### Exercise goal
The lines to copy are those with "Next" in them. Pull each one from the entries below.

### Supplied data
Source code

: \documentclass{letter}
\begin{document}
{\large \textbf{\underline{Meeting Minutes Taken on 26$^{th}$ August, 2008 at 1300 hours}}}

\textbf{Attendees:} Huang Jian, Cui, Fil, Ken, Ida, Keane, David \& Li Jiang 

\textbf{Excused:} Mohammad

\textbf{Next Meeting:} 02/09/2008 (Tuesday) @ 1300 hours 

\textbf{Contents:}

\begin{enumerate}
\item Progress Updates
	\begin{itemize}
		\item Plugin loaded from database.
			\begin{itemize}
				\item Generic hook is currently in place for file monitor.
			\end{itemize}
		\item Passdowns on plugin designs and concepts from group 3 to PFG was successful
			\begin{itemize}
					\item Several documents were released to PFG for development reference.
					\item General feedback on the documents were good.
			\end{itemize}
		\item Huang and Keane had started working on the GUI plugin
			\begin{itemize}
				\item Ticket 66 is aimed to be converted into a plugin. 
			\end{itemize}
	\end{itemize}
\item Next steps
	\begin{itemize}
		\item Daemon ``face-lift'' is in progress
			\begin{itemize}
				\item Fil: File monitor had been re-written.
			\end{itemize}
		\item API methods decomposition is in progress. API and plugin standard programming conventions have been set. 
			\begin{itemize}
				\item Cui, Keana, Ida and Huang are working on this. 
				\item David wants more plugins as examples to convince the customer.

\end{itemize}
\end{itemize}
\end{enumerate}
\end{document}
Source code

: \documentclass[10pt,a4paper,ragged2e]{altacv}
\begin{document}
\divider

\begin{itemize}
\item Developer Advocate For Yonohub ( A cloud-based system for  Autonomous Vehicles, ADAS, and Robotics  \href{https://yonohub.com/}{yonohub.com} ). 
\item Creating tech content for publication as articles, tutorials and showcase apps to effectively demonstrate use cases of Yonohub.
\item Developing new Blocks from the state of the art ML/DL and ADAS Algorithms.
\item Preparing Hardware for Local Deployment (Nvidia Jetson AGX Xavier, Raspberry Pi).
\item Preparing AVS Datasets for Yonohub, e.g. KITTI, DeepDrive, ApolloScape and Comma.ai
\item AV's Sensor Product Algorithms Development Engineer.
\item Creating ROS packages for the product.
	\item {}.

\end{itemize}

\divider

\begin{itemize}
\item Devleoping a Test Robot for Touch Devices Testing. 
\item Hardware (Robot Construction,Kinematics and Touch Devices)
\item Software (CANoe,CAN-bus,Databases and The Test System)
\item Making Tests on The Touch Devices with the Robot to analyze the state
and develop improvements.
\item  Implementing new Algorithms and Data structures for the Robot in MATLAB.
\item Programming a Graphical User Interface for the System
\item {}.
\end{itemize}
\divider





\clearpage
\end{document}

### Exercise response
\textbf{Next Meeting:} 02/09/2008 (Tuesday) @ 1300 hours 
\item Next steps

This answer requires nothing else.